Julián Sauquillo
De nuevo comienzan las clases y, otra vez, la misma sensación de déjà vu (de haber presenciado ya lo que va a acontecer en breve pero que todavía no ha sucedido). Ni la mejor vocación docente e investigadora resiste esta pérdida de ilusión de la que nadie –ni el aburrido– tiene responsabilidad alguna. La sensación de rutina se da en las instituciones demasiado racionalizadas. No dejan respiro alguno a la imaginación. Ocurre con la formalización burocrática: evitan el conflicto, confieren seguridad, pero anulan la creatividad y se vuelven demasiado previsibles. La Universidad con el plan Bolonia ha mejorado su calidad docente, su internacionalización, su nivel investigador pero se ha vuelto aburridísima: está ahíta de autoevaluaciones, agencias, excelencias, créditos CTS, cronogramas, guías, memorias,…. Puede formar en las aulas y en las prácticas pero, fuera de estas, le falta gracia por completo. Un día desarrollaré este argumento crítico acerca de la Universidad actual. Aunque pretende incrementar la participación, la creatividad y la originalidad de sus participantes, “le falta un gramo de locura”. Una expresión catalana empleada cuando se quiere resaltar las cualidades intrínsecas del mejor amigo de la familia pero que sería bueno no verle más que de Pascuas a Ramos.

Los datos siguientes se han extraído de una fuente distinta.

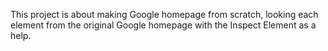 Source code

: This project is about making Google homepage from scratch, looking each element from the original Google homepage with the Inspect Element as a help.
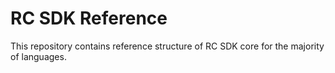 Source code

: RC SDK Reference
================

This repository contains reference structure of RC SDK core for the majority of languages. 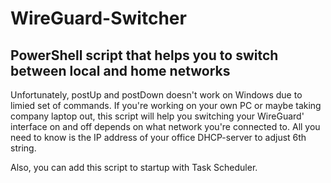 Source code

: # WireGuard-Switcher

## PowerShell script that helps you to switch between local and home networks

Unfortunately, postUp and postDown doesn't work on Windows due to limied set of commands. If you're working on your own PC or maybe taking company laptop out, this script will help you switching your WireGuard' interface on and off depends on what network you're connected to.
All you need to know is the IP address of your office DHCP-server to adjust 6th string.

Also, you can add this script to startup with Task Scheduler.
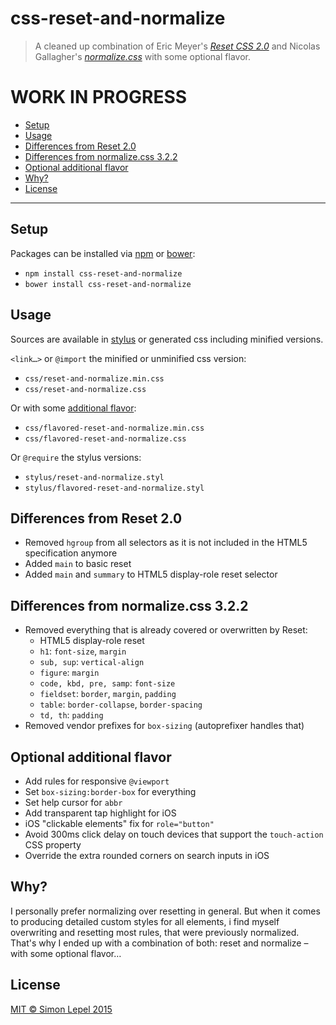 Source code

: css-reset-and-normalize
=======================

  > A cleaned up combination of Eric Meyer's
  > [*Reset CSS 2.0*](http://meyerweb.com/eric/tools/css/reset/)
  > and Nicolas Gallagher's 
  > [*normalize.css*](http://necolas.github.io/normalize.css/)
  > with some optional flavor. 

# WORK IN PROGRESS

<!-- MarkdownTOC -->

- [Setup](#setup)
- [Usage](#usage)
- [Differences from Reset 2.0](#differences-from-reset-20)
- [Differences from normalize.css 3.2.2](#differences-from-normalizecss-322)
- [Optional additional flavor](#optional-additional-flavor)
- [Why?](#why)
- [License](#license)

<!-- /MarkdownTOC -->

---

## Setup

Packages can be installed via [npm](https://www.npmjs.com/) or [bower](http://bower.io/):

  - `npm install css-reset-and-normalize`
  - `bower install css-reset-and-normalize`


## Usage

Sources are available in [stylus](http://stylus-lang.com/) or generated css 
including minified versions.

`<link…>` or `@import` the minified or unminified css version:

  - `css/reset-and-normalize.min.css`
  - `css/reset-and-normalize.css`

Or with some [additional flavor](#optional-additional-flavor):

  - `css/flavored-reset-and-normalize.min.css`
  - `css/flavored-reset-and-normalize.css`

Or `@require` the stylus versions:

  - `stylus/reset-and-normalize.styl`
  - `stylus/flavored-reset-and-normalize.styl`


## Differences from Reset 2.0

  - Removed `hgroup` from all selectors as it is not included in the HTML5 
    specification anymore
  - Added `main` to basic reset
  - Added `main` and `summary` to HTML5 display-role reset selector


## Differences from normalize.css 3.2.2

  - Removed everything that is already covered or overwritten by Reset:
      * HTML5 display-role reset
      * `h1`: `font-size`, `margin`
      * `sub, sup`: `vertical-align`
      * `figure`: `margin`
      * `code, kbd, pre, samp`: `font-size`
      * `fieldset`: `border`, `margin`, `padding`
      * `table`: `border-collapse`, `border-spacing`
      * `td, th`: `padding`
  - Removed vendor prefixes for `box-sizing` (autoprefixer handles that)


## Optional additional flavor

  - Add rules for responsive `@viewport`
  - Set `box-sizing:border-box` for everything
  - Set help cursor for `abbr`
  - Add transparent tap highlight for iOS
  - iOS "clickable elements" fix for `role="button"`
  - Avoid 300ms click delay on touch devices that support the `touch-action` CSS property
  - Override the extra rounded corners on search inputs in iOS


## Why?

I personally prefer normalizing over resetting in general.
But when it comes to producing detailed custom styles for all elements, i find 
myself overwriting and resetting most rules, that were previously normalized.
That's why I ended up with a combination of both: reset and normalize – with 
some optional flavor…


## License

[MIT &copy; Simon Lepel 2015](http://simbo.mit-license.org/)
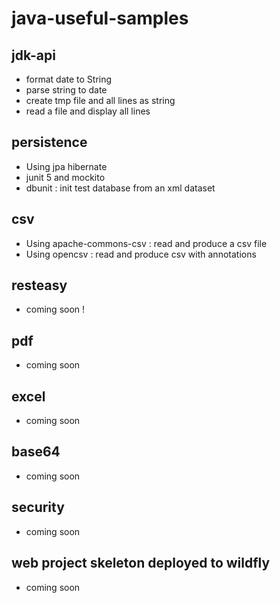 # java-useful-samples
jdk-api
-------
- format date to String 
- parse string to date
- create tmp file and all lines as string
- read a file and display all lines

persistence
----
- Using jpa hibernate  
- junit 5 and mockito 
- dbunit : init test database from an xml dataset

csv
----
- Using apache-commons-csv : read and produce a csv file
- Using opencsv : read and produce csv with annotations

resteasy
----
- coming soon !

pdf
---
- coming soon

excel
----
- coming soon

base64
----
- coming soon

security
---
- coming soon

web project skeleton deployed to wildfly
---
- coming soon


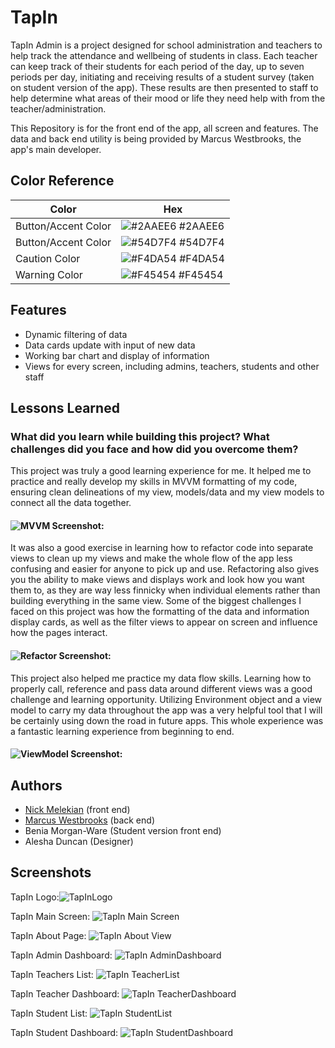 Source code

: # TapIn

TapIn Admin is a project designed for school administration and teachers to help track the attendance and wellbeing of students in class. Each teacher can keep track of their students for each period of the day, up to seven periods per day,  initiating and receiving results of a student survey (taken on student version of the app). These results are then presented to staff to help determine what areas of their mood or life they need help with from the teacher/administration.

This Repository is for the front end of the app, all screen and features. The data and back end utility is being provided by Marcus Westbrooks, the app's main developer.

## Color Reference

| Color             | Hex                                                                |
| ----------------- | ------------------------------------------------------------------ |
| Button/Accent Color| ![#2AAEE6](https://via.placeholder.com/10/2AAEE6?text=+) #2AAEE6 |
| Button/Accent Color| ![#54D7F4](https://via.placeholder.com/10/54D7F4?text=+) #54D7F4 |
| Caution Color | ![#F4DA54](https://via.placeholder.com/10/F4DA54?text=+) #F4DA54|
| Warning Color | ![#F45454](https://via.placeholder.com/10/F45454?text=+) #F45454 |


## Features

- Dynamic filtering of data
- Data cards update with input of new data
- Working bar chart and display of information
- Views for every screen, including admins, teachers, students and other staff


## Lessons Learned

### What did you learn while building this project? What challenges did you face and how did you overcome them?

This project was truly a good learning experience for me. It helped me to practice and really develop my skills in MVVM formatting of my code, ensuring clean delineations of my view, models/data and my view models to connect all the data together. 
#### ![MVVM Screenshot:](https://github.com/nmelekian/TapInFrontEnd/blob/main/TapInScreenshots/MVVM%20Format%20of%20Code.png)

It was also a good exercise in learning how to refactor code into separate views to clean up my views and make the whole flow of the app less confusing and easier for anyone to pick up and use. Refactoring also gives you the ability to make views and displays work and look how you want them to, as they are way less finnicky when individual elements rather than building everything in the same view. Some of the biggest challenges I faced on this project was how the formatting of the data and information display cards, as well as the filter views to appear on screen and influence how the pages interact.
#### ![Refactor Screenshot:](https://github.com/nmelekian/TapInFrontEnd/blob/main/TapInScreenshots/Refactor%20Image.png)

This project also helped me practice my data flow skills. Learning how to properly call, reference and pass data around different views was a good challenge and learning opportunity. Utilizing Environment object and a view model to carry my data throughout the app was a very helpful tool that I will be certainly using down the road in future apps. This whole experience was a fantastic learning experience from beginning to end.
#### ![ViewModel Screenshot:](https://github.com/nmelekian/TapInFrontEnd/blob/main/TapInScreenshots/ViewModel%20Image.png)


## Authors

- [Nick Melekian](https://github.com/nmelekian) (front end)
- [Marcus Westbrooks](https://github.com/NinjaHawkZero) (back end)
- Benia Morgan-Ware (Student version front end)
- Alesha Duncan (Designer)


## Screenshots

TapIn Logo:![TapInLogo](https://github.com/nmelekian/TapInFrontEnd/blob/main/TapInScreenshots/TapInLogo.png)




TapIn Main Screen: ![TapIn Main Screen](https://github.com/nmelekian/TapInFrontEnd/blob/main/TapInScreenshots/TapInMainScreen.png)




TapIn About Page: ![TapIn About View](https://github.com/nmelekian/TapInFrontEnd/blob/main/TapInScreenshots/TapInAbout1.png)




TapIn Admin Dashboard: ![TapIn AdminDashboard](https://github.com/nmelekian/TapInFrontEnd/blob/main/TapInScreenshots/AdminDashboard.png)




TapIn Teachers List: ![TapIn TeacherList](https://github.com/nmelekian/TapInFrontEnd/blob/main/TapInScreenshots/TeacherList.png)




TapIn Teacher Dashboard: ![TapIn TeacherDashboard](https://github.com/nmelekian/TapInFrontEnd/blob/main/TapInScreenshots/TeacherDashboard.png)




TapIn Student List: ![TapIn StudentList](https://github.com/nmelekian/TapInFrontEnd/blob/main/TapInScreenshots/StudentList.png)




TapIn Student Dashboard: ![TapIn StudentDashboard](https://github.com/nmelekian/TapInFrontEnd/blob/main/TapInScreenshots/StudentDashboard1.png)

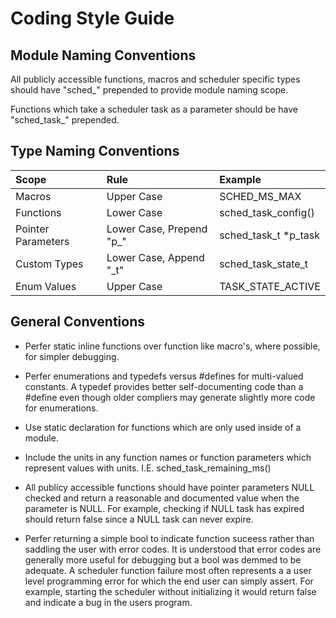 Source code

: #  Coding Style Guide

## Module Naming Conventions

All publicly accessible functions, macros and scheduler specific types should have "sched_" prepended to provide module naming scope.

Functions which take a scheduler task as a parameter should be have "sched_task_" prepended.

## Type Naming Conventions

| Scope               | Rule                        | Example                 |
| :----               | :----                       | :----                   |
| Macros              | Upper Case                  | SCHED_MS_MAX            |
| Functions           | Lower Case                  | sched_task_config()     |
| Pointer Parameters  | Lower Case, Prepend "p_"    | sched_task_t *p_task    |
| Custom Types        | Lower Case, Append "_t"     | sched_task_state_t      |
| Enum Values         | Upper Case                  | TASK_STATE_ACTIVE       |

## General Conventions

* Perfer static inline functions over function like macro's, where possible, for simpler debugging.

* Perfer enumerations and typedefs versus #defines for multi-valued constants.  A typedef provides better
self-documenting code than a #define even though older compliers may generate slightly more code for enumerations.

* Use static declaration for functions which are only used inside of a module.

* Include the units in any function names or function parameters which represent values with units.  I.E. sched_task_remaining_ms()

* All publicy accessible functions should have pointer parameters NULL checked and return a reasonable and documented value when the parameter is NULL.  For example, checking if NULL task has expired should return false since a NULL task can never expire.

* Perfer returning a simple bool to indicate function suceess rather than saddling the user with error codes.  It is understood that error codes are generally more useful for debugging but a bool was demmed to be adequate.  A scheduler function failure most often represents a a user level programming error for which the end user can simply assert.  For example, starting the scheduler without initializing it would return false and indicate a bug in the users program.  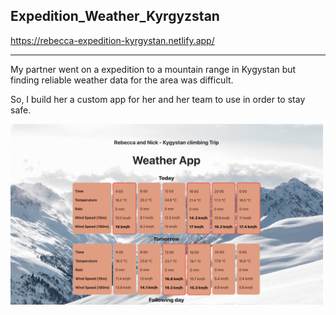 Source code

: ## Expedition_Weather_Kyrgyzstan

https://rebecca-expedition-kyrgystan.netlify.app/

---

My partner went on a expedition to a mountain range in Kygystan but finding reliable weather data for the area was difficult.

So, I build her a custom app for her and her team to use in order to stay safe.



<img src='/Expedition_Weather_Kygyzstan/public/Screenshot 2023-07-20 at 14.49.56.png' style="width: 500px">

La Universidad en la que yo me formé tenía, en cambio, toneladas de locura. Nos pasamos, pero tuvimos una formación “extraescolar” –la sensible y artística– más rica que la de hoy. Entre las experiencias más formativas estuvo conocer personalmente y tratar mucho a Leopoldo María Panero –el novísimo o veneciano poeta, prototipo de poeta maldito– en mi Facultad de Derecho y fuera de ella. Pese a que Leopoldo no pasó de primero de carrera y menos estudió Derecho, le encontré dentro de las actividades culturales de mi “centro”. Todos estábamos algo traspuestos, si no un poco locos. Un chico de veinte años, como yo, no podía ser maoísta sin perder una compostura racional. Ni tampoco un joven de treinta y uno podía ser un poeta decadente y perdido en el hermetismo de William Blake para siempre sin algo de impostura. Pero salíamos, con diferente edad, de la clandestinidad contra Franco. Estábamos asilvestrados y temerosos como confirma el título de uno de los últimos libros de Panero: Papá dame la mano que tengo miedo (Cahoba, 2007). Todos padecíamos los estigmas del gran Padre simbólico recientemente muerto en su cama a pesar del ensañamiento terapéutico. Panero había sido golpeado por las bofetadas de un Padre poeta real que no consentía se soltara los tirantes del peto del pantalón corto cuando era un niño. Y parecía haber avanzado mucho en la vida a golpe de los Escritos de Jacques Lacan. Era alguien raro. Todos salíamos de una poesía social necesaria y diferente al simbolismo macabro de Artaud, Bataille, Nerval, Rimbaud, Baudelaire, tan frecuente en Leopoldo María Panero.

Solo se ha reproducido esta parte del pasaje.